I also find Shira interesting. I don't particularaly like the way she thinks (mahlka and Riva, again are awsome) She's so traditional and prudish, proper. To willingly go into a hughe faceless corporation, to let it suck out your soul and do as society tells you to? Just because your feelings were hurty, I find that incredible weak. especially comeing from somewhere as nice as Tikva. But she does transition in to somethign that must resemble her old self because she gets a little better. I think she's a really good contrast to Mahlka and Riva and most people in that era. She is more typical of women today and most could relate to her( I don't make friends with many girls easily, HA I just realived whyI didn't warm up to her as much). This is where the sex comes in.
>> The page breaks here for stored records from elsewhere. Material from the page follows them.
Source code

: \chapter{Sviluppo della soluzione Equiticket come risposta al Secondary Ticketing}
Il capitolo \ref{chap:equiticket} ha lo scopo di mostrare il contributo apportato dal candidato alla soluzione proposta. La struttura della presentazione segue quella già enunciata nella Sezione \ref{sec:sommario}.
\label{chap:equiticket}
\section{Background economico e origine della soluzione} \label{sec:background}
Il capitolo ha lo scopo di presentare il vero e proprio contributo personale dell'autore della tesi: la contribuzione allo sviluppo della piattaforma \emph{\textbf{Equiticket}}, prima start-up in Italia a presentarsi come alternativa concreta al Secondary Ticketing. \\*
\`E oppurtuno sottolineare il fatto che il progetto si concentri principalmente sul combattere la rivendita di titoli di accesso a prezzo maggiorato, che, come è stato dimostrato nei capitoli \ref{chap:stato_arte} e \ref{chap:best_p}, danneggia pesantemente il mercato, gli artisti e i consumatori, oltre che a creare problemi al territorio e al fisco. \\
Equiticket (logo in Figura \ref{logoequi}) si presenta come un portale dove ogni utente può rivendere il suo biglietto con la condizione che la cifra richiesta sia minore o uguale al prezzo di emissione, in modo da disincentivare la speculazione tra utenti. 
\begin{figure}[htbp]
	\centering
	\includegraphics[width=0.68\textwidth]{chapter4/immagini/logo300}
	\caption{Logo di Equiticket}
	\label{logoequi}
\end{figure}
Like many women today, sex is always desribed by psychologists as more an emotional thing for women and a bit more taboo in society's eyes. So wither her interactions with Yod, it not only compares with women of our time with the values of the slight future; but also a good look into human emotion and the formation of relationships and intimacy. Which is why sex is such a popular topic in these books we have been reading. Many poeple reguard being human with feeling emotion and empathy that sets them apart form machines. Sex is one of those basic human instincs that involves such complicated emotions.
I'm tired so this might sound too simple and really hard to read because my brain works wierd like this, so I hope you can get what I'm getting at despite the aukward typing..okay....Even though there is only one society that Yod can try to fit into, like Joseph, he is not human, but that's okay. I know that this class is about humanity and what it means to be human, but people get so stuck on catogorization and what fits in that definition. How about what makes you YOU, if you cannot be defined by human. Perhaps they can't feel emotions and things like we can, but somethgn comparable to it, like Yod mentions quite often. Doesn't mean he is anyless a person, just different. Perhaps he is more than human or just in it's own filum. Transending humans or being another category altogether doesn't mean they are lower then us as we liked to think. Things people cannot understand, they fear or act hostile towards (ask any hermaphidite, transgendered person, or others that do not a fit a category or label). Just like in the novel, humaniod cyborgs, androids, robots were feared, rioted over, much violence ensued, and then outlawed because of that fear of the unknown, that labeling that must occur and cmplete understanding.
I also noticed a unch of other stuff by looking at the kabbalah chart, but I think Anthony is going to explain more on that ^_^

and screw spell check, I'm tired blah.